Così recita l’art. 113 del ”Sacrosantum Concilium”. Trattando il tema della liturgia solenne, queste parole proponevano il cammino da seguire. Non si potevano certamente prevedere e risolvere anticipatamente le problematiche che sarebbero nate nell’attuazione del rinnovamento del rito. Altre erano le indicazioni messe in risalto dall’art. 112 che avrebbero dovuto guidare i ministri della Chiesa, i compositori, i rettori dei seminari:
<<Perciò la musica sacra sarà tanto più santa quanto più strettamente sarà unita all'azione liturgica, sia dando alla preghiera un'espressione più soave e favorendo l'unanimità, sia arricchendo di maggior solennità i riti sacri. La Chiesa poi approva e ammette nel culto divino tutte le forme della vera arte, purché dotate delle qualità necessarie.>> (estratto SC 112)
I concetti di vera arte, già proposti da San Pio X e dall’enciclica di Pio XII venivano ripresi, come confermata era l’attenzione al canto gregoriano, alla musica polifonica ed alla nascita di “Schole cantorum” all’interno di tutte le chiese.
Sappiamo però quanto tutto questo è stato realizzato parzialmente e quanto ancora si debba cercare il giusto equilibrio tra l’arte sacra del passato e quella moderna.
Molti interventi si sono succeduti nel tentativo di indirizzare questo cammino.

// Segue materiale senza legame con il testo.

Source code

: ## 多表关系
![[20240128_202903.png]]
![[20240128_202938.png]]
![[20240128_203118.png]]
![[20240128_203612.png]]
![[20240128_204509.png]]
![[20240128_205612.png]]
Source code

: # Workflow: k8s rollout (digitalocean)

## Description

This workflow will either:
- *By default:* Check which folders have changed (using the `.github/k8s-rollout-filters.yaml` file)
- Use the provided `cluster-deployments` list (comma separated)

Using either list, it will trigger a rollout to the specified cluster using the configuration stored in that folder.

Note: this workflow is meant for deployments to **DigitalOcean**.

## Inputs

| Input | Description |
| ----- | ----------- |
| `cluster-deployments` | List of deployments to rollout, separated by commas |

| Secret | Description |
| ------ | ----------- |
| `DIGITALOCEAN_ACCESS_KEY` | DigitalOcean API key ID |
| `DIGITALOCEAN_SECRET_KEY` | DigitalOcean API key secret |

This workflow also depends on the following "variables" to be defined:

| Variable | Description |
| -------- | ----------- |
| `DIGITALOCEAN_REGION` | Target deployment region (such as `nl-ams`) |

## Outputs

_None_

Uno fra i più importanti fu nel 1967 quello della la Sacra Congregazione dei Riti che con l’Instructio “Musicam sacram – de musica in sacra liturgia” pose la sua attenzione su tutte le caratteristiche necessarie affinché questa arte potesse essere considerata sacra e liturgica:
<<Musica sacra è quella che, composta per la celebrazione del culto divino, è dotata di santità e bontà di forme>>
e ancora:
<<Sotto la denominazione di Musica sacra si comprende, in questo documento: il canto gregoriano, la polifonia sacra antica e moderna nei suoi diversi generi, la musica sacra per organo e altri strumenti legittimamente ammessi nella liturgia, e il canto popolare sacro, cioè liturgico e religioso.>>
IX
Organico, chiaro, per molti aspetti anche concreto nella risoluzione delle problematiche inerenti la celebrazione liturgica, il documento della Congregazione dei Riti precisa puntualmente tutti gli aspetti che riguardino la musica sacra.

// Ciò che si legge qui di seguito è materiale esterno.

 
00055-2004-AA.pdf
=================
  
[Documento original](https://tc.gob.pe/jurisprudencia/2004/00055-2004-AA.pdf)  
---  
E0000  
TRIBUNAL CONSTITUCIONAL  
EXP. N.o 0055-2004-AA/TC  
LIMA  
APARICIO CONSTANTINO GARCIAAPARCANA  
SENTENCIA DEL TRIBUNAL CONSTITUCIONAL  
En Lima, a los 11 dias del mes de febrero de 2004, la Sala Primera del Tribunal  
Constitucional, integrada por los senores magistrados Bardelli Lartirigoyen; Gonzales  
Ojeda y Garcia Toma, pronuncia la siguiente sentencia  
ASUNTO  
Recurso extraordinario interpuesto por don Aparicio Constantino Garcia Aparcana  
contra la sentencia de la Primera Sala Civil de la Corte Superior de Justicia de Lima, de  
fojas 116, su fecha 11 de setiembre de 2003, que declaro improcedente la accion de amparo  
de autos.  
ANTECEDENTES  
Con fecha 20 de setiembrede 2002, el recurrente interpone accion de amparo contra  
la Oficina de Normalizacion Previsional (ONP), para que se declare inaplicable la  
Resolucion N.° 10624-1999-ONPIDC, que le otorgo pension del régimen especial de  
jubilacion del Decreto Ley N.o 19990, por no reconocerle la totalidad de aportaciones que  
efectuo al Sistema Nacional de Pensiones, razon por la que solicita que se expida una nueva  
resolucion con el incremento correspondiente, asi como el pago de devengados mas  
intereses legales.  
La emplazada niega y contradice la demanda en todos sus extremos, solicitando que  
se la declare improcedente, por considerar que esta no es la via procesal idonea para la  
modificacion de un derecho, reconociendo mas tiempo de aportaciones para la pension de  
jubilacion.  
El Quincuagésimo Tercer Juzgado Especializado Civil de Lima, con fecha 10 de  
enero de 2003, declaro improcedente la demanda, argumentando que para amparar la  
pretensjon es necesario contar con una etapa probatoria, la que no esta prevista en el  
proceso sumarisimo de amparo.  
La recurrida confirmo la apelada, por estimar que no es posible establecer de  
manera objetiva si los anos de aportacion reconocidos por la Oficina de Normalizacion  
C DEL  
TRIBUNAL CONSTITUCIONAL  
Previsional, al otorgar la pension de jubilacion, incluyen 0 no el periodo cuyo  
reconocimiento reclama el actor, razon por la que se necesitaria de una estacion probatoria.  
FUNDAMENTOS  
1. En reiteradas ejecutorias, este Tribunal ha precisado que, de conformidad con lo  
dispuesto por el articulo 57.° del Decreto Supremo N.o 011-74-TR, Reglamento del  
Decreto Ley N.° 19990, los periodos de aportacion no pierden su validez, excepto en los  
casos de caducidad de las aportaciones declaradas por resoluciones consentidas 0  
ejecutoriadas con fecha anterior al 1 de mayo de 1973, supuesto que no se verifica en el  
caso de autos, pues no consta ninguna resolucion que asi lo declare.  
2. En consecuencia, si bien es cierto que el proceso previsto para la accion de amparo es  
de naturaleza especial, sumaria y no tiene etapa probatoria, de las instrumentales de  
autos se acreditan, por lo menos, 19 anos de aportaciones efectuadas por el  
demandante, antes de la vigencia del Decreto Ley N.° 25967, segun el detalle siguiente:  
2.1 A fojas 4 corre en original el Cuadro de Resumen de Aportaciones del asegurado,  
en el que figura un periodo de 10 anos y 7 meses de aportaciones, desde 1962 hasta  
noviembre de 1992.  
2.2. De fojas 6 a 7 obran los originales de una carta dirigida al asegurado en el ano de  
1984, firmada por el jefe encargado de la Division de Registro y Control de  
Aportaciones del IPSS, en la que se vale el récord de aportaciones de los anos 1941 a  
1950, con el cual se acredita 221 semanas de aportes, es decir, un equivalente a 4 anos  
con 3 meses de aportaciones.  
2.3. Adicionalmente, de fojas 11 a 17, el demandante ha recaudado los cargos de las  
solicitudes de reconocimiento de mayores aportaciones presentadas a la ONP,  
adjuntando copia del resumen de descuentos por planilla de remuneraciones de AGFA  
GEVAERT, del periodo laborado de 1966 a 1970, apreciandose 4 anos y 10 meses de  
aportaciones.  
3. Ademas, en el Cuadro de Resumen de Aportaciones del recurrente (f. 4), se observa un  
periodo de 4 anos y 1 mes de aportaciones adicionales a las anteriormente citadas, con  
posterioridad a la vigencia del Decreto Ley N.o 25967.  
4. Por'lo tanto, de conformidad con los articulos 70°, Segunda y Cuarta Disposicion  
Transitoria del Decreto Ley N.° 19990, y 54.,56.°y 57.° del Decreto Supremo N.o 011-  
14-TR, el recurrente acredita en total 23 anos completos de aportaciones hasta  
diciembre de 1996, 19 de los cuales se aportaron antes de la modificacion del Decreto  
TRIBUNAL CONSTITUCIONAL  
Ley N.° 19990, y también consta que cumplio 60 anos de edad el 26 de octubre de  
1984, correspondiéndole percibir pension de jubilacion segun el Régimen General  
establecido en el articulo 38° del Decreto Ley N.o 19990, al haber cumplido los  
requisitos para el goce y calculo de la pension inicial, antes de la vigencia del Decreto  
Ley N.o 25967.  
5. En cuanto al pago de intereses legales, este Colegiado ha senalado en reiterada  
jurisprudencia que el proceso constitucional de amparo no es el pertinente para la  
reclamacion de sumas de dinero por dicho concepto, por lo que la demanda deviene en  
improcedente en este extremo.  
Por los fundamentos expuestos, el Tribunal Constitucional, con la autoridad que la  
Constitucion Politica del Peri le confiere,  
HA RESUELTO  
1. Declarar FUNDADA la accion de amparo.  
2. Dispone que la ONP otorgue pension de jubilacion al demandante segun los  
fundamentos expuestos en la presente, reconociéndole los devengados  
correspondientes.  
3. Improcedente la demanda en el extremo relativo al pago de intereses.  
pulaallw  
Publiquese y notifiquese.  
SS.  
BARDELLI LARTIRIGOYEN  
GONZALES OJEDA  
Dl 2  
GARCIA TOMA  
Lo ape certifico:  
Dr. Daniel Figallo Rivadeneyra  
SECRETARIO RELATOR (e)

Dopo alcune norme generali che riprendono e sviluppano gli articoli del “Sacrosantum concilium”, si passa all’analisi di vari argomenti tra cui:
L’istruzione al canto dell’assemblea viene proposta in molti punti con grande chiarezza:
<< […] la partecipazione attiva di tutto il popolo, che si manifesta con il canto, si promuova con ogni cura, […] >>
si ricerca anche la preparazione di laici che possano essere da guida durante la liturgia:
<< tra i fedeli siano istruiti con speciale cura nel canto sacro i membri delle associazioni religiose di laici. >>
Ma anche e soprattutto non viene dimenticata la promozione della musica cantata dalla “schola”, sopratutto se questa è formata dai seminaristi o dagli studenti degli istituti religiosi:
<< si abbia e si promuova con cura specialmente nelle cattedrali e altre chiese maggiori, nei seminari e negli studentati religiosi, un “coro” o una “cappella musicale” o una “schola cantorum”>> e <<si educhino inoltre i fedeli a saper innalzare la loro mente a Dio attraverso la partecipazione interiore, mentre ascoltano ciò che i ministri o la “schola” cantano.>>
X
Nelle indicazioni della Congregazione dei Riti si può spesso notare l’attenzione all’educazione musicale dei seminaristi. Questo argomento era già stato affrontato nel 1965 dalla Congregazione dei Seminari con l’Istructio “Doctrina ed exemplo”.
L’art. II di questo documento tratta l’insegnamento della musica sacra nei seminari ed è di fondamentale indirizzo per l’impostazione, la verifica e il miglioramento della situazione attuale.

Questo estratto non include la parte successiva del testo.